Data to use:
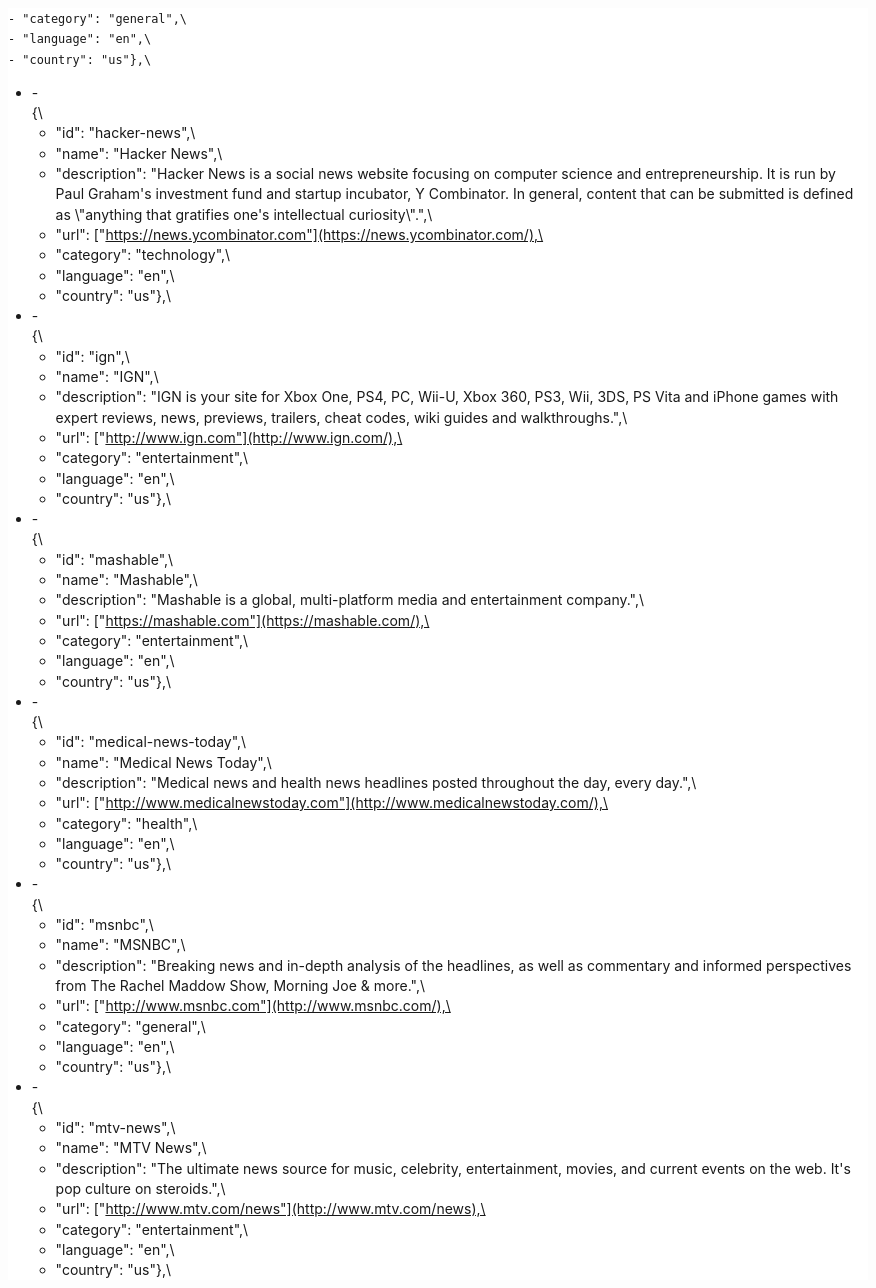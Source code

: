     - "category": "general",\
    - "language": "en",\
    - "country": "us"},\
  - -\
    {\
    - "id": "hacker-news",\
    - "name": "Hacker News",\
    - "description": "Hacker News is a social news website focusing on computer science and entrepreneurship. It is run by Paul Graham's investment fund and startup incubator, Y Combinator. In general, content that can be submitted is defined as \\"anything that gratifies one's intellectual curiosity\\".",\
    - "url": ["https://news.ycombinator.com"](https://news.ycombinator.com/),\
    - "category": "technology",\
    - "language": "en",\
    - "country": "us"},\
  - -\
    {\
    - "id": "ign",\
    - "name": "IGN",\
    - "description": "IGN is your site for Xbox One, PS4, PC, Wii-U, Xbox 360, PS3, Wii, 3DS, PS Vita and iPhone games with expert reviews, news, previews, trailers, cheat codes, wiki guides and walkthroughs.",\
    - "url": ["http://www.ign.com"](http://www.ign.com/),\
    - "category": "entertainment",\
    - "language": "en",\
    - "country": "us"},\
  - -\
    {\
    - "id": "mashable",\
    - "name": "Mashable",\
    - "description": "Mashable is a global, multi-platform media and entertainment company.",\
    - "url": ["https://mashable.com"](https://mashable.com/),\
    - "category": "entertainment",\
    - "language": "en",\
    - "country": "us"},\
  - -\
    {\
    - "id": "medical-news-today",\
    - "name": "Medical News Today",\
    - "description": "Medical news and health news headlines posted throughout the day, every day.",\
    - "url": ["http://www.medicalnewstoday.com"](http://www.medicalnewstoday.com/),\
    - "category": "health",\
    - "language": "en",\
    - "country": "us"},\
  - -\
    {\
    - "id": "msnbc",\
    - "name": "MSNBC",\
    - "description": "Breaking news and in-depth analysis of the headlines, as well as commentary and informed perspectives from The Rachel Maddow Show, Morning Joe & more.",\
    - "url": ["http://www.msnbc.com"](http://www.msnbc.com/),\
    - "category": "general",\
    - "language": "en",\
    - "country": "us"},\
  - -\
    {\
    - "id": "mtv-news",\
    - "name": "MTV News",\
    - "description": "The ultimate news source for music, celebrity, entertainment, movies, and current events on the web. It's pop culture on steroids.",\
    - "url": ["http://www.mtv.com/news"](http://www.mtv.com/news),\
    - "category": "entertainment",\
    - "language": "en",\
    - "country": "us"},\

What the task asks: The whole listing should be retyped word for word; none of its pictures belong in the copy.

Answer box:
Source code

:     - "category": "general",\
    - "language": "en",\
    - "country": "us"},\
  - -\
    {\
    - "id": "hacker-news",\
    - "name": "Hacker News",\
    - "description": "Hacker News is a social news website focusing on computer science and entrepreneurship. It is run by Paul Graham's investment fund and startup incubator, Y Combinator. In general, content that can be submitted is defined as \\"anything that gratifies one's intellectual curiosity\\".",\
    - "url": ["https://news.ycombinator.com"](https://news.ycombinator.com/),\
    - "category": "technology",\
    - "language": "en",\
    - "country": "us"},\
  - -\
    {\
    - "id": "ign",\
    - "name": "IGN",\
    - "description": "IGN is your site for Xbox One, PS4, PC, Wii-U, Xbox 360, PS3, Wii, 3DS, PS Vita and iPhone games with expert reviews, news, previews, trailers, cheat codes, wiki guides and walkthroughs.",\
    - "url": ["http://www.ign.com"](http://www.ign.com/),\
    - "category": "entertainment",\
    - "language": "en",\
    - "country": "us"},\
  - -\
    {\
    - "id": "mashable",\
    - "name": "Mashable",\
    - "description": "Mashable is a global, multi-platform media and entertainment company.",\
    - "url": ["https://mashable.com"](https://mashable.com/),\
    - "category": "entertainment",\
    - "language": "en",\
    - "country": "us"},\
  - -\
    {\
    - "id": "medical-news-today",\
    - "name": "Medical News Today",\
    - "description": "Medical news and health news headlines posted throughout the day, every day.",\
    - "url": ["http://www.medicalnewstoday.com"](http://www.medicalnewstoday.com/),\
    - "category": "health",\
    - "language": "en",\
    - "country": "us"},\
  - -\
    {\
    - "id": "msnbc",\
    - "name": "MSNBC",\
    - "description": "Breaking news and in-depth analysis of the headlines, as well as commentary and informed perspectives from The Rachel Maddow Show, Morning Joe & more.",\
    - "url": ["http://www.msnbc.com"](http://www.msnbc.com/),\
    - "category": "general",\
    - "language": "en",\
    - "country": "us"},\
  - -\
    {\
    - "id": "mtv-news",\
    - "name": "MTV News",\
    - "description": "The ultimate news source for music, celebrity, entertainment, movies, and current events on the web. It's pop culture on steroids.",\
    - "url": ["http://www.mtv.com/news"](http://www.mtv.com/news),\
    - "category": "entertainment",\
    - "language": "en",\
    - "country": "us"},\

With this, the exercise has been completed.